Cornerstone OnDemand has rolled out free courses for teachers. Photo by Sabrina Noel Hill

Several Los Angeles tech businesses have stepped up to assist the thousands of students and educators across the United States who are adapting to virtual classrooms amid coronavirus-driven school closures.

Cornerstone OnDemand Inc., a Santa Monica-based talent management company, on April 2 rolled out a free, online course for K-12 teachers that offers guidance on remote teaching.

The company has more than 3,600 clients worldwide across industries. It develops cloudbased software for talent recruiting, training and management, and creates content that facilitates onboarding and training processes. Its clients in the education sector include Green Dot Public Schools, the New York City Department of Education, KIPP Houston Public Schools and Sylvan Learning.

“There has been such a significant disruption to traditional models of classrooms and workplace,” said Summer Salomonsen, head of Cornerstone’s Content Studios, the company’s division for original content creation.

She said the Cornerstone course is designed to help teachers with the transition from teaching in a real classroom to teaching in a virtual one.

“Traditionally, teachers rely on very physical methods to teach in the classroom — their tone, their posture, their moving around the room. In the online environment, you are going to have to spend a lot of time thinking about the words you use to prompt your students,” Salomonsen said.

The course is hosted on the Cornerstone Cares website, which was launched March 17 in response to the coronavirus pandemic. The site also offers tips for remote working and stress management for the company’s corporate clients.

Cornerstone Cares has reached more than 50,000 unique visitors since its launch, according to the company.

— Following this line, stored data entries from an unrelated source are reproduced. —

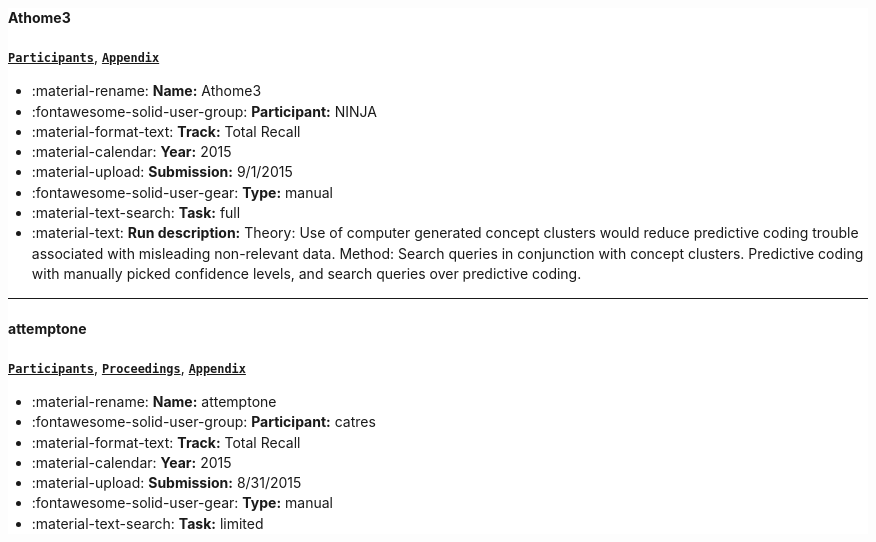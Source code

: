 #### Athome3 
[**`Participants`**](./participants.md#ninja), [**`Appendix`**](https://trec.nist.gov/pubs/trec24/appendices/recall/recall.pdf) 

- :material-rename: **Name:** Athome3 
- :fontawesome-solid-user-group: **Participant:** NINJA 
- :material-format-text: **Track:** Total Recall 
- :material-calendar: **Year:** 2015 
- :material-upload: **Submission:** 9/1/2015 
- :fontawesome-solid-user-gear: **Type:** manual 
- :material-text-search: **Task:** full 
- :material-text: **Run description:** Theory:  Use of computer generated concept clusters would reduce predictive coding trouble associated with misleading non-relevant data. Method: Search queries in conjunction with concept clusters. Predictive coding with manually picked confidence levels, and search queries over predictive coding.  

---
#### attemptone 
[**`Participants`**](./participants.md#catres), [**`Proceedings`**](./proceedings.md#a-constrained-approach-to-manual-total-recall), [**`Appendix`**](https://trec.nist.gov/pubs/trec24/appendices/recall/recall.pdf) 

- :material-rename: **Name:** attemptone 
- :fontawesome-solid-user-group: **Participant:** catres 
- :material-format-text: **Track:** Total Recall 
- :material-calendar: **Year:** 2015 
- :material-upload: **Submission:** 8/31/2015 
- :fontawesome-solid-user-gear: **Type:** manual 
- :material-text-search: **Task:** limited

Other digital education companies are focused on helping students. Myles Hunter, chief executive of Century City-based online education platform TutorMe, said his company is working around the clock to meet demand for services such as 24/7 online tutoring support and asynchronous paper reviews.

TutorMe has more than 10,000 tutors across the U.S., Hunter said, and all have a minimum of two years tutoring or teaching experience. Most hold a master’s degree.

Schools pay TutorMe to connect their learning management systems with the company’s platform. The company also offers service packages to individual students. The cost depends on the number of students and tutoring hours requested, Hunter said.

“We expected some outreach from schools to inquire about our services, but we didn’t expect it to be like this,” he said. The company saw a 25% increase over each preceding week, with the first week of March being the first base week, according to Hunter.

Paper Education Co. has seen increasing demand for its tutoring platform, too.

“Since school closures, we have seen activity increase over 30% on Paper, with many schools seeing engagement go up as much as 10 times what it was in February,” said Chief Executive Philip Cutler.

Paper, formerly known as GradeSlam, is a Montreal-based remote tutoring company with an office in Santa Monica. The company works with school districts to deliver tutoring services to K-12 students, according to Cutler.

Southern California is the company’s biggest market with more than 50,000 users in the Los Angeles area, he said. “It was evident that schools in Southern California were far more prepared for virtual instruction, remote learning and remote teaching. It has become more of a part of their learning and teaching than anywhere else,” Cutler said.